Go through the listing and copy each line that has the string "images" in it.
************
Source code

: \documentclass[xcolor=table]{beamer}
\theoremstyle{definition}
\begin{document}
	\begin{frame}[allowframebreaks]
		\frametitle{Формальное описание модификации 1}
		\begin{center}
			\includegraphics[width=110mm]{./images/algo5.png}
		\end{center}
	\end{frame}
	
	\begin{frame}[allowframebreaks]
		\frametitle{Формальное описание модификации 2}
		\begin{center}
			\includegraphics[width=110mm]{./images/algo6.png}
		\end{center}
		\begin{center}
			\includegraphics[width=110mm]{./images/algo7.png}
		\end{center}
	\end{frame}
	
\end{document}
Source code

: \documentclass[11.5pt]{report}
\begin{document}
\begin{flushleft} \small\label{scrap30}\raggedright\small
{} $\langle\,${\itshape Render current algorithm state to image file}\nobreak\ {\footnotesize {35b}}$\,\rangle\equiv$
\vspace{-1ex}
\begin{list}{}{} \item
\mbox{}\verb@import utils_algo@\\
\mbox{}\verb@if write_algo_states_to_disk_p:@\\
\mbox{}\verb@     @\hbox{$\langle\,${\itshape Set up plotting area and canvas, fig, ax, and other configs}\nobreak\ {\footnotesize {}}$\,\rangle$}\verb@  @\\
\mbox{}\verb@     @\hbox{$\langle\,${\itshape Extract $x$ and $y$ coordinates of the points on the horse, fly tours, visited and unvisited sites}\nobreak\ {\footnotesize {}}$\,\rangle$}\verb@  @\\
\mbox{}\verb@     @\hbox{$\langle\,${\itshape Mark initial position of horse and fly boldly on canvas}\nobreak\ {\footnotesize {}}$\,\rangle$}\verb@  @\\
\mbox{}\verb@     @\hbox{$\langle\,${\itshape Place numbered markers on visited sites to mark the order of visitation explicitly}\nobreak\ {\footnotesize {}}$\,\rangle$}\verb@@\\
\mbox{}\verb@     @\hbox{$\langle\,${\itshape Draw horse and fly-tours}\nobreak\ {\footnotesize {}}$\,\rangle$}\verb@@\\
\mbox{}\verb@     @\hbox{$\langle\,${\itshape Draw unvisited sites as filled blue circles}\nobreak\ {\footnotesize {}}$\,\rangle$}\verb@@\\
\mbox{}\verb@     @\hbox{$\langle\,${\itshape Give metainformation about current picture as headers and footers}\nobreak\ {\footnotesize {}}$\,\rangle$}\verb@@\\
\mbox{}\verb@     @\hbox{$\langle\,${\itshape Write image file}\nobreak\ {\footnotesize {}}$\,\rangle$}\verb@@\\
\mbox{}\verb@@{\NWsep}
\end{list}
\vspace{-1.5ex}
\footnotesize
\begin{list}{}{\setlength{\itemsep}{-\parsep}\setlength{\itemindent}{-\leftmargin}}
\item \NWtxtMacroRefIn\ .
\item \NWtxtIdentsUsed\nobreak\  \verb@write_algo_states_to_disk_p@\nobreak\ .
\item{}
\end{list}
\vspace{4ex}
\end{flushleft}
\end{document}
************
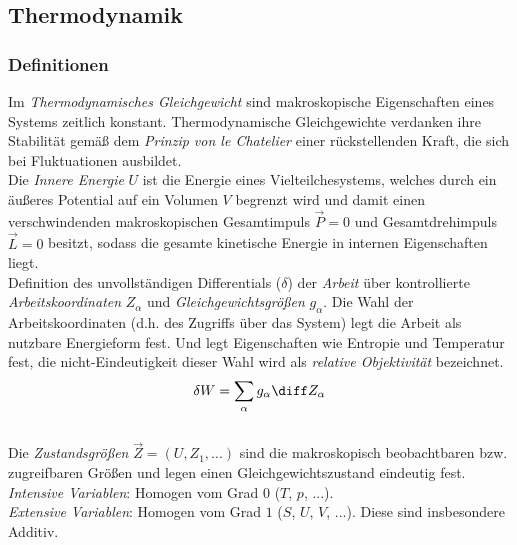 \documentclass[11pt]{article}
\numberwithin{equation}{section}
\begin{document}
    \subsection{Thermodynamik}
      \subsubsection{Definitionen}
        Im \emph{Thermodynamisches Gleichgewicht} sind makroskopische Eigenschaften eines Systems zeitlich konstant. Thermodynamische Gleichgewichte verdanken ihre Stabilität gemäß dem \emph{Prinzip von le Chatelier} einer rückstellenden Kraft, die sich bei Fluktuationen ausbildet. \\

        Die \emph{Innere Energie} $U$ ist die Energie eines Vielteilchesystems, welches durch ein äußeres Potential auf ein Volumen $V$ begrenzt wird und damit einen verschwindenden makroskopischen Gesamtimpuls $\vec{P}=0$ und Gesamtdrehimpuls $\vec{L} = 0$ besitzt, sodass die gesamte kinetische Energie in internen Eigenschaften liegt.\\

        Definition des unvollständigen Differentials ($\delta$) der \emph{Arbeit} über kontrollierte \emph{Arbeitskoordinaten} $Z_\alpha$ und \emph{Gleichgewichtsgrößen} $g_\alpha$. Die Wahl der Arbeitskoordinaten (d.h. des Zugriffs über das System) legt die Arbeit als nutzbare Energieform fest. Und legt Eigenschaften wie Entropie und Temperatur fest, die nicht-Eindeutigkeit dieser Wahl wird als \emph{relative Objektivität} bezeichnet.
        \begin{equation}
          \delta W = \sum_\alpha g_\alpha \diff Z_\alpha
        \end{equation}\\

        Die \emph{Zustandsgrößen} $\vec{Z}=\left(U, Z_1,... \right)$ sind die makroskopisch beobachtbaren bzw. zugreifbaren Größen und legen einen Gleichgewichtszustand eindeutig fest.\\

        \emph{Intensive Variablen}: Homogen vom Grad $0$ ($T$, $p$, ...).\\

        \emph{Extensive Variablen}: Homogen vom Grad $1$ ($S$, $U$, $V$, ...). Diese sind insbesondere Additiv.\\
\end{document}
************
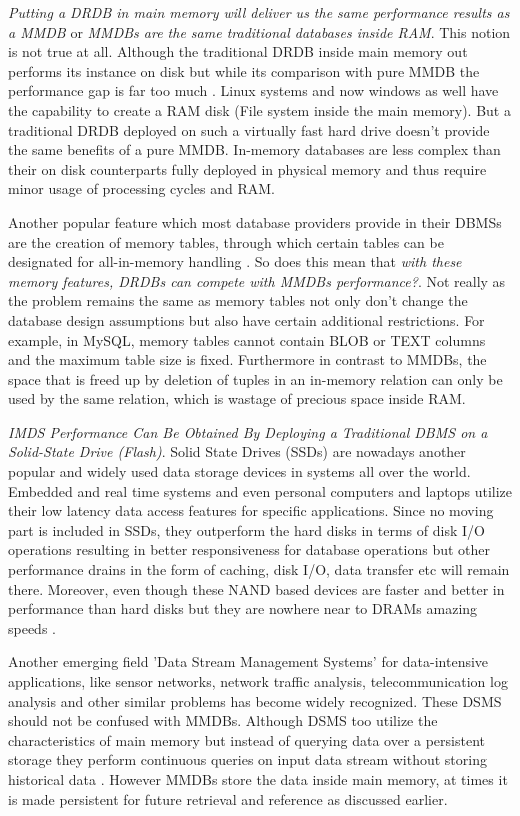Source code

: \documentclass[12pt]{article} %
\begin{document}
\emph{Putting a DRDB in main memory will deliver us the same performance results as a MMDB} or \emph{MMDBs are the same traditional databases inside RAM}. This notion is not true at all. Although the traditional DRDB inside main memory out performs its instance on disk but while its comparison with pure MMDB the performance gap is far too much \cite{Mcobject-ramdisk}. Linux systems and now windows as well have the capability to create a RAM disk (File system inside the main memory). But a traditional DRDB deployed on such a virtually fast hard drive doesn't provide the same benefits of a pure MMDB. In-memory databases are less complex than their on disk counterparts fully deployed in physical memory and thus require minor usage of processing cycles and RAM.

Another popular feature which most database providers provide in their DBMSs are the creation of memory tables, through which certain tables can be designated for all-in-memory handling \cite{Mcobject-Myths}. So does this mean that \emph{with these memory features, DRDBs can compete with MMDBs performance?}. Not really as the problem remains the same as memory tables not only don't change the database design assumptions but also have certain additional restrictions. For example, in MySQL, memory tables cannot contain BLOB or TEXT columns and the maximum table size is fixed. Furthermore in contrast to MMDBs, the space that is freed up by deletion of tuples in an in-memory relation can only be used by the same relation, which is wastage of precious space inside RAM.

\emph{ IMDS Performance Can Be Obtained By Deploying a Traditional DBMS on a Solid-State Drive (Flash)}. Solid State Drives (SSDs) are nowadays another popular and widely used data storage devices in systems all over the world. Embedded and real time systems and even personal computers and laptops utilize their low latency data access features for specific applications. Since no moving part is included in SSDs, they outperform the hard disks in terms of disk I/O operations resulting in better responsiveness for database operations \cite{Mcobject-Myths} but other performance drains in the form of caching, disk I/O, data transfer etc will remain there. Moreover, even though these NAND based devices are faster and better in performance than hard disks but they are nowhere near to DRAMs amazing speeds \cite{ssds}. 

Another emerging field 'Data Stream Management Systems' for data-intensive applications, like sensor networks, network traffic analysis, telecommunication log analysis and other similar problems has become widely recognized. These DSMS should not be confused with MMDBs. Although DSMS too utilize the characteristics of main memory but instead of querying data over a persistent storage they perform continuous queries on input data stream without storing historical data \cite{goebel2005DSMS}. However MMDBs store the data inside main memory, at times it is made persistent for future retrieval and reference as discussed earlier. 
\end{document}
************
- SOLUTION -
			\includegraphics[width=110mm]{./images/algo5.png}
			\includegraphics[width=110mm]{./images/algo6.png}
			\includegraphics[width=110mm]{./images/algo7.png}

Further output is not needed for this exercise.